◆ **Problem statement**
Print only the lines from the top of the data through the line with "the Euclidean space.", both included, skipping every picture.

* * * * *

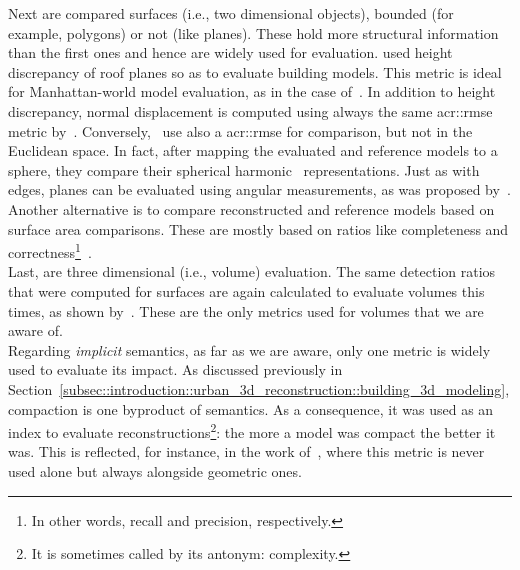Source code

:             Next are compared surfaces (i.e., two dimensional objects), bounded (for example, polygons) or not (like planes).
            These hold more structural information than the first ones and hence are widely used for evaluation.
            \textcite{rottensteiner2014results} used height discrepancy of roof planes so as to evaluate building models.
            This metric is ideal for Manhattan-world model evaluation, as in the case of~\textcite{zebedin2008fusion}.
            In addition to height discrepancy, normal displacement is computed using always the same \gls{acr::rmse} metric by~\textcite{henricsson19973}.
            Conversely,~\textcite{zeng2014multicriteria} use also a \gls{acr::rmse} for comparison, but not in the Euclidean space.
            In fact, after mapping the evaluated and reference models to a sphere, they compare their spherical harmonic~\parencite{brechbuhler1995parametrization} representations.
            Just as with edges, planes can be evaluated using angular measurements, as was proposed by~\textcite{henricsson19973,landes2012quality}.
            Another alternative is to compare reconstructed and reference models based on surface area comparisons.
            These are mostly based on ratios like completeness and correctness\footnote{In other words, recall and precision, respectively.}~\parencite{henricsson19973,schuster2003new,landes2012quality,rottensteiner2014results}.\\

            Last, are three dimensional (i.e., volume) evaluation.
            The same detection ratios that were computed for surfaces are again calculated to evaluate volumes this times, as shown by~\textcite{jaynes2003recognition,mohamed2013quality, zeng2014multicriteria,nguatem2017modeling}.
            These are the only metrics used for volumes that we are aware of.\\

            Regarding \textit{implicit} semantics, as far as we are aware, only one metric is widely used to evaluate its impact.
            As discussed previously in Section~\ref{subsec::introduction::urban_3d_reconstruction::building_3d_modeling}, compaction is one byproduct of semantics.
            As a consequence, it was used as an index to evaluate reconstructions\footnote{It is sometimes called by its antonym: complexity.}: the more a model was compact the better it was.
            This is reflected, for instance, in the work of~\textcite{lafarge2012creating,duan_eccv16,zhang2017deep,zeng2018neural,zhu2018large}, where this metric is never used alone but always alongside geometric ones.

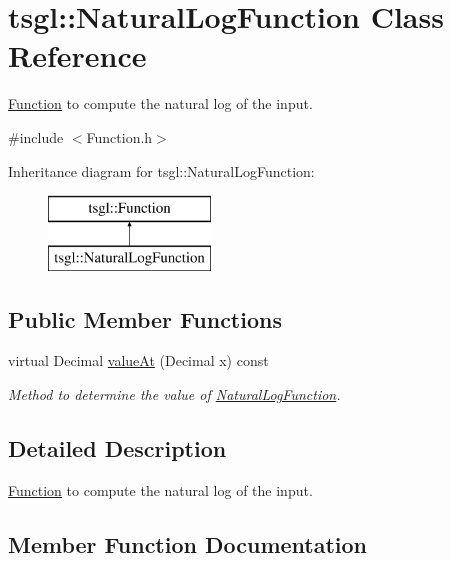 \hypertarget{classtsgl_1_1_natural_log_function}{}\section{tsgl\+:\+:Natural\+Log\+Function Class Reference}
\label{classtsgl_1_1_natural_log_function}


\hyperlink{classtsgl_1_1_function}{Function} to compute the natural log of the input.  




{\ttfamily \#include $<$Function.\+h$>$}

Inheritance diagram for tsgl\+:\+:Natural\+Log\+Function\+:\begin{figure}[H]
\begin{center}
\leavevmode
\includegraphics[height=2.000000cm]{classtsgl_1_1_natural_log_function}
\end{center}
\end{figure}
\subsection*{Public Member Functions}
\begin{DoxyCompactItemize}
\item 
virtual Decimal \hyperlink{classtsgl_1_1_natural_log_function_a27894f0360a0f89cf01126781a36e500}{value\+At} (Decimal x) const
\begin{DoxyCompactList}\small\item\em Method to determine the value of \hyperlink{classtsgl_1_1_natural_log_function}{Natural\+Log\+Function}. \end{DoxyCompactList}\end{DoxyCompactItemize}


\subsection{Detailed Description}
\hyperlink{classtsgl_1_1_function}{Function} to compute the natural log of the input. 

\subsection{Member Function Documentation}
\mbox{\label{classtsgl_1_1_natural_log_function_a27894f0360a0f89cf01126781a36e500}} 
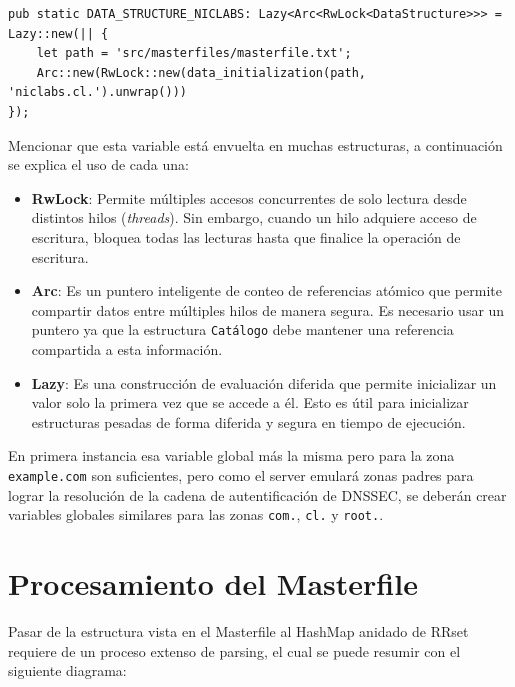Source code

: \begin{lstlisting}
pub static DATA_STRUCTURE_NICLABS: Lazy<Arc<RwLock<DataStructure>>> = Lazy::new(|| {
    let path = 'src/masterfiles/masterfile.txt';
    Arc::new(RwLock::new(data_initialization(path, 'niclabs.cl.').unwrap()))
});
\end{lstlisting}

Mencionar que esta variable está envuelta en muchas estructuras, a continuación se explica el uso de cada una:

\begin{itemize}
    \item \textbf{RwLock}: Permite múltiples accesos concurrentes de solo lectura desde distintos hilos (\textit{threads}). Sin embargo, cuando un hilo adquiere acceso de escritura, bloquea todas las lecturas hasta que finalice la operación de escritura.

    \item \textbf{Arc}: Es un puntero inteligente de conteo de referencias atómico que permite compartir datos entre múltiples hilos de manera segura. Es necesario usar un puntero ya que la estructura \texttt{Catálogo} debe mantener una referencia compartida a esta información.

    \item \textbf{Lazy}: Es una construcción de evaluación diferida que permite inicializar un valor solo la primera vez que se accede a él. Esto es útil para inicializar estructuras pesadas de forma diferida y segura en tiempo de ejecución.
\end{itemize}

En primera instancia esa variable global más la misma pero para la zona \texttt{example.com} son suficientes, pero como el server emulará zonas padres para lograr la resolución
de la cadena de autentificación de DNSSEC, se deberán crear variables globales similares para las zonas \texttt{com.}, \texttt{cl.} y \texttt{root.}.

\section{Procesamiento del Masterfile}

Pasar de la estructura vista en el Masterfile al HashMap anidado de RRset requiere de un proceso extenso de parsing, el cual se puede resumir con el siguiente diagrama:


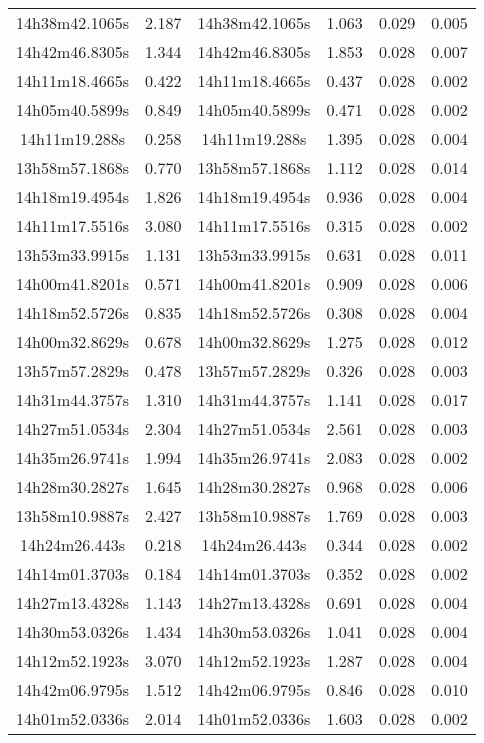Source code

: \begin{table}
\begin{tabular}{cccccc}
14h38m42.1065s & 2.187 & 14h38m42.1065s & 1.063 & 0.029 & 0.005 \\
14h42m46.8305s & 1.344 & 14h42m46.8305s & 1.853 & 0.028 & 0.007 \\
14h11m18.4665s & 0.422 & 14h11m18.4665s & 0.437 & 0.028 & 0.002 \\
14h05m40.5899s & 0.849 & 14h05m40.5899s & 0.471 & 0.028 & 0.002 \\
14h11m19.288s & 0.258 & 14h11m19.288s & 1.395 & 0.028 & 0.004 \\
13h58m57.1868s & 0.770 & 13h58m57.1868s & 1.112 & 0.028 & 0.014 \\
14h18m19.4954s & 1.826 & 14h18m19.4954s & 0.936 & 0.028 & 0.004 \\
14h11m17.5516s & 3.080 & 14h11m17.5516s & 0.315 & 0.028 & 0.002 \\
13h53m33.9915s & 1.131 & 13h53m33.9915s & 0.631 & 0.028 & 0.011 \\
14h00m41.8201s & 0.571 & 14h00m41.8201s & 0.909 & 0.028 & 0.006 \\
14h18m52.5726s & 0.835 & 14h18m52.5726s & 0.308 & 0.028 & 0.004 \\
14h00m32.8629s & 0.678 & 14h00m32.8629s & 1.275 & 0.028 & 0.012 \\
13h57m57.2829s & 0.478 & 13h57m57.2829s & 0.326 & 0.028 & 0.003 \\
14h31m44.3757s & 1.310 & 14h31m44.3757s & 1.141 & 0.028 & 0.017 \\
14h27m51.0534s & 2.304 & 14h27m51.0534s & 2.561 & 0.028 & 0.003 \\
14h35m26.9741s & 1.994 & 14h35m26.9741s & 2.083 & 0.028 & 0.002 \\
14h28m30.2827s & 1.645 & 14h28m30.2827s & 0.968 & 0.028 & 0.006 \\
13h58m10.9887s & 2.427 & 13h58m10.9887s & 1.769 & 0.028 & 0.003 \\
14h24m26.443s & 0.218 & 14h24m26.443s & 0.344 & 0.028 & 0.002 \\
14h14m01.3703s & 0.184 & 14h14m01.3703s & 0.352 & 0.028 & 0.002 \\
14h27m13.4328s & 1.143 & 14h27m13.4328s & 0.691 & 0.028 & 0.004 \\
14h30m53.0326s & 1.434 & 14h30m53.0326s & 1.041 & 0.028 & 0.004 \\
14h12m52.1923s & 3.070 & 14h12m52.1923s & 1.287 & 0.028 & 0.004 \\
14h42m06.9795s & 1.512 & 14h42m06.9795s & 0.846 & 0.028 & 0.010 \\
14h01m52.0336s & 2.014 & 14h01m52.0336s & 1.603 & 0.028 & 0.002 \\

\end{tabular}
\end{table}
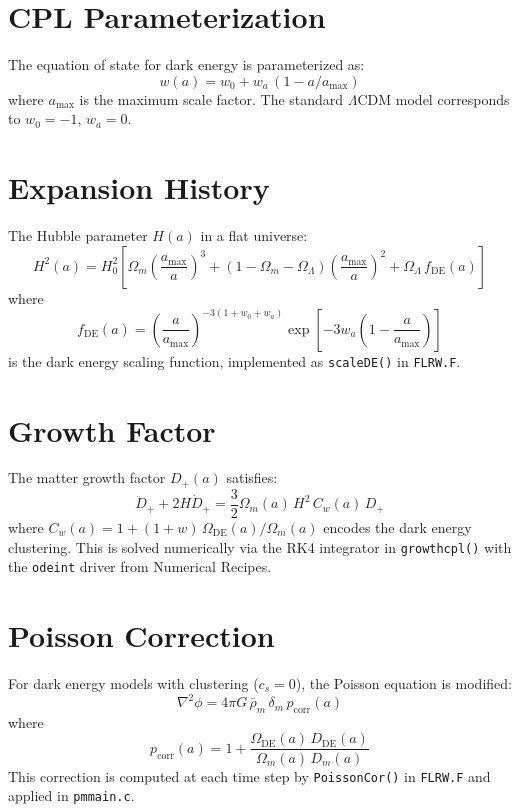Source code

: \documentclass[11pt,fleqn]{book}
\newcommand{\code}[1]{\texttt{#1}}
\newcommand{\file}[1]{\texttt{#1}}
\begin{document}
\section{CPL Parameterization}

The equation of state for dark energy is parameterized as:
\begin{equation}
  w(a) = w_0 + w_a\,(1 - a/a_\text{max})
\end{equation}
where $a_\text{max}$ is the maximum scale factor.  The standard $\Lambda$CDM model corresponds to $w_0 = -1$, $w_a = 0$.

\section{Expansion History}

The Hubble parameter $H(a)$ in a flat universe:
\begin{equation}
  H^2(a) = H_0^2\left[\Omega_m\left(\frac{a_\text{max}}{a}\right)^3 + (1-\Omega_m-\Omega_\Lambda)\left(\frac{a_\text{max}}{a}\right)^2 + \Omega_\Lambda\,f_\text{DE}(a)\right]
\end{equation}
where
\begin{equation}
  f_\text{DE}(a) = \left(\frac{a}{a_\text{max}}\right)^{-3(1+w_0+w_a)}\exp\!\left[-3w_a\left(1 - \frac{a}{a_\text{max}}\right)\right]
\end{equation}
is the dark energy scaling function, implemented as \code{scaleDE()} in \file{FLRW.F}.

\section{Growth Factor}

The matter growth factor $D_+(a)$ satisfies:
\begin{equation}
  \ddot{D}_+ + 2H\dot{D}_+ = \frac{3}{2}\Omega_m(a)\,H^2\,C_w(a)\,D_+
\end{equation}
where $C_w(a) = 1 + (1+w)\,\Omega_\text{DE}(a)/\Omega_m(a)$ encodes the dark energy clustering.  This is solved numerically via the RK4 integrator in \code{growthcpl()} with the \code{odeint} driver from Numerical Recipes.

\section{Poisson Correction}

For dark energy models with clustering ($c_s = 0$), the Poisson equation is modified:
\begin{equation}
  \nabla^2\phi = 4\pi G\,\bar\rho_m\,\delta_m\,p_\text{corr}(a)
\end{equation}
where
\begin{equation}
  p_\text{corr}(a) = 1 + \frac{\Omega_\text{DE}(a)\,D_\text{DE}(a)}{\Omega_m(a)\,D_m(a)}
\end{equation}
This correction is computed at each time step by \code{PoissonCor()} in \file{FLRW.F} and applied in \code{pmmain.c}.
\end{document}
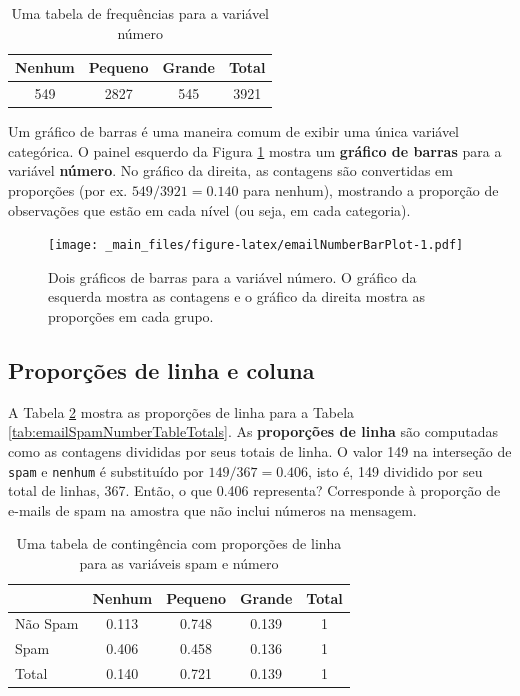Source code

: \documentclass[
]{book}
\theoremstyle{definition}
\theoremstyle{definition}
\theoremstyle{definition}
\theoremstyle{definition}
\theoremstyle{remark}
\begin{document}
\begin{table}

\caption{\label{tab:emailNumberTable}Uma tabela de frequências para a variável número}
\centering
\begin{tabular}[t]{c|c|c|c}
\hline
Nenhum & Pequeno & Grande & Total\\
\hline
549 & 2827 & 545 & 3921\\
\hline
\end{tabular}
\end{table}

Um gráfico de barras é uma maneira comum de exibir uma única variável categórica. O painel esquerdo da Figura \ref{fig:emailNumberBarPlot} mostra um \textbf{gráfico de barras} para a variável \textbf{número}. No gráfico da direita, as contagens são convertidas em proporções (por ex. \(549/3921=0.140\) para nenhum), mostrando a proporção de observações que estão em cada nível (ou seja, em cada categoria).

\begin{figure}
\centering
\texttt{[image: \_main\_files/figure-latex/emailNumberBarPlot-1.pdf]}
\caption{\label{fig:emailNumberBarPlot}Dois gráficos de barras para a variável número. O gráfico da esquerda mostra as contagens e o gráfico da direita mostra as proporções em cada grupo.}
\end{figure}

\hypertarget{rowColumnProportion}{%
\subsection{Proporções de linha e coluna}\label{rowColumnProportion}}

A Tabela \ref{tab:rowPropSpamNumber} mostra as proporções de linha para a Tabela \ref{tab:emailSpamNumberTableTotals}. As \textbf{proporções de linha} são computadas como as contagens divididas por seus totais de linha. O valor 149 na interseção de \texttt{spam} e \texttt{nenhum} é substituído por \(149/367=0.406\), isto é, 149 dividido por seu total de linhas, 367. Então, o que 0.406 representa? Corresponde à proporção de e-mails de spam na amostra que não inclui números na mensagem.

\begin{table}

\caption{\label{tab:rowPropSpamNumber}Uma tabela de contingência com proporções de linha para as variáveis spam e número}
\centering
\begin{tabular}[t]{l|c|c|c|c}
\hline
  & Nenhum & Pequeno & Grande & Total\\
\hline
Não Spam & 0.113 & 0.748 & 0.139 & 1\\
\hline
Spam & 0.406 & 0.458 & 0.136 & 1\\
\hline
Total & 0.140 & 0.721 & 0.139 & 1\\
\hline
\end{tabular}
\end{table}
\end{document}
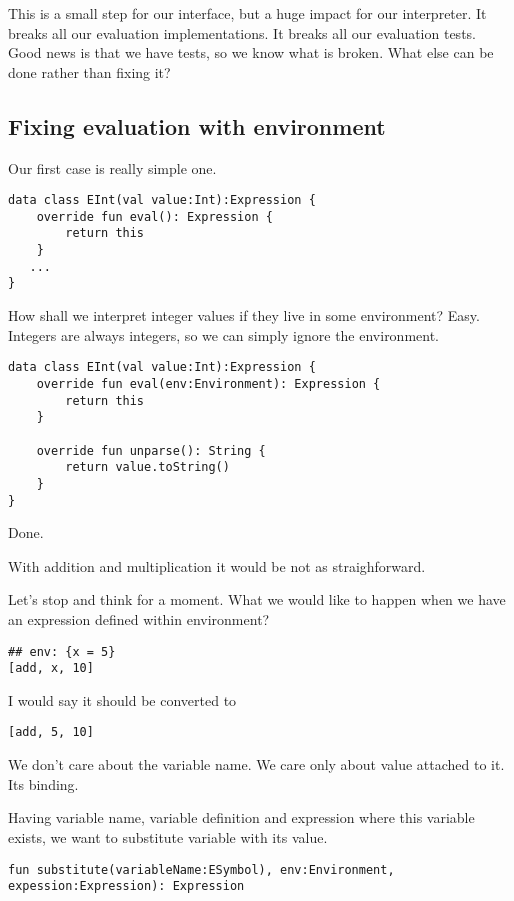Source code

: \documentclass[11pt]{article}
\begin{document}
This is a small step for our interface, but a huge impact for our interpreter.
It breaks all our evaluation implementations.
It breaks all our evaluation tests.
Good news is that we have tests, so we know what is broken.
What else can be done rather than fixing it?

\subsection{Fixing evaluation with environment}
\label{sec:orgee10107}
Our first case is really simple one.
\begin{verbatim}
data class EInt(val value:Int):Expression {
    override fun eval(): Expression {
        return this
    }
   ...
}
\end{verbatim}

How shall we interpret integer values if they live in some environment?
Easy. Integers are always integers, so we can simply ignore the environment.

\begin{verbatim}
data class EInt(val value:Int):Expression {
    override fun eval(env:Environment): Expression {
        return this
    }

    override fun unparse(): String {
        return value.toString()
    }
}
\end{verbatim}

Done.

With addition and multiplication it would be not as straighforward.

Let's stop and think for a moment.
What we would like to happen when we have an expression defined within environment?
\begin{verbatim}
## env: {x = 5}
[add, x, 10]
\end{verbatim}

I would say it should be converted to
\begin{verbatim}
[add, 5, 10]
\end{verbatim}
We don't care about the variable name. We care only about value attached to it. Its binding.

Having variable name, variable definition and expression where this variable exists, we want to substitute variable with its value.

\begin{verbatim}
fun substitute(variableName:ESymbol), env:Environment, expession:Expression): Expression
\end{verbatim}
\end{document}
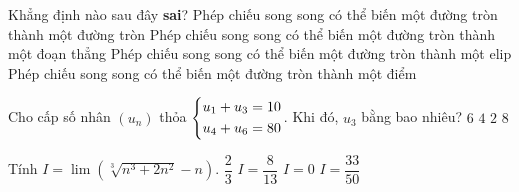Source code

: \begin{ex}%
	Khẳng định nào sau đây \textbf{sai}?
	\choice
	{Phép chiếu song song có thể biến một đường tròn thành một đường tròn}
	{Phép chiếu song song có thể biến một đường tròn thành một đoạn thẳng}
	{Phép chiếu song song có thể biến một đường tròn thành một elip}
	{\True Phép chiếu song song có thể biến một đường tròn thành một điểm}
\end{ex}
\begin{ex}%
	Cho cấp số nhân $(u_n)$ thỏa $\left\{\begin{aligned}&u_1+u_3=10\\&u_4+u_6=80\end{aligned}\right.$. Khi đó, $u_3$ bằng bao nhiêu?
	\choice
	{$6$}
	{$4$}
	{$2$}
	{\True $8$}
\end{ex}
\begin{ex}%
	Tính $I=\lim \left( \sqrt[3]{n^3+2n^2}-n\right) $.
	\choice
	{\True $\dfrac{2}{3}$}
	{$I=\dfrac{8}{13}$}
	{$I=0$}
	{$I=\dfrac{33}{50}$}
\end{ex}
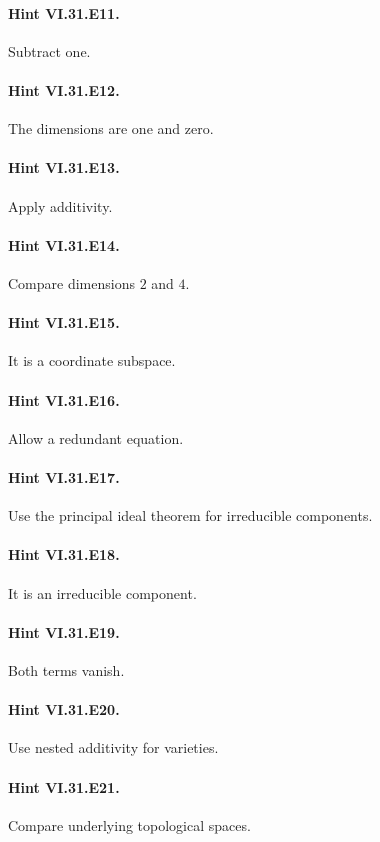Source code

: \paragraph{Hint VI.31.E11.} Subtract one.

\paragraph{Hint VI.31.E12.} The dimensions are one and zero.

\paragraph{Hint VI.31.E13.} Apply additivity.

\paragraph{Hint VI.31.E14.} Compare dimensions $2$ and $4$.

\paragraph{Hint VI.31.E15.} It is a coordinate subspace.

\paragraph{Hint VI.31.E16.} Allow a redundant equation.

\paragraph{Hint VI.31.E17.} Use the principal ideal theorem for irreducible components.

\paragraph{Hint VI.31.E18.} It is an irreducible component.

\paragraph{Hint VI.31.E19.} Both terms vanish.

\paragraph{Hint VI.31.E20.} Use nested additivity for varieties.

\paragraph{Hint VI.31.E21.} Compare underlying topological spaces.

* * * * *

◆ **Written reply**
Source code

:             Next are compared surfaces (i.e., two dimensional objects), bounded (for example, polygons) or not (like planes).
            These hold more structural information than the first ones and hence are widely used for evaluation.
            \textcite{rottensteiner2014results} used height discrepancy of roof planes so as to evaluate building models.
            This metric is ideal for Manhattan-world model evaluation, as in the case of~\textcite{zebedin2008fusion}.
            In addition to height discrepancy, normal displacement is computed using always the same \gls{acr::rmse} metric by~\textcite{henricsson19973}.
            Conversely,~\textcite{zeng2014multicriteria} use also a \gls{acr::rmse} for comparison, but not in the Euclidean space.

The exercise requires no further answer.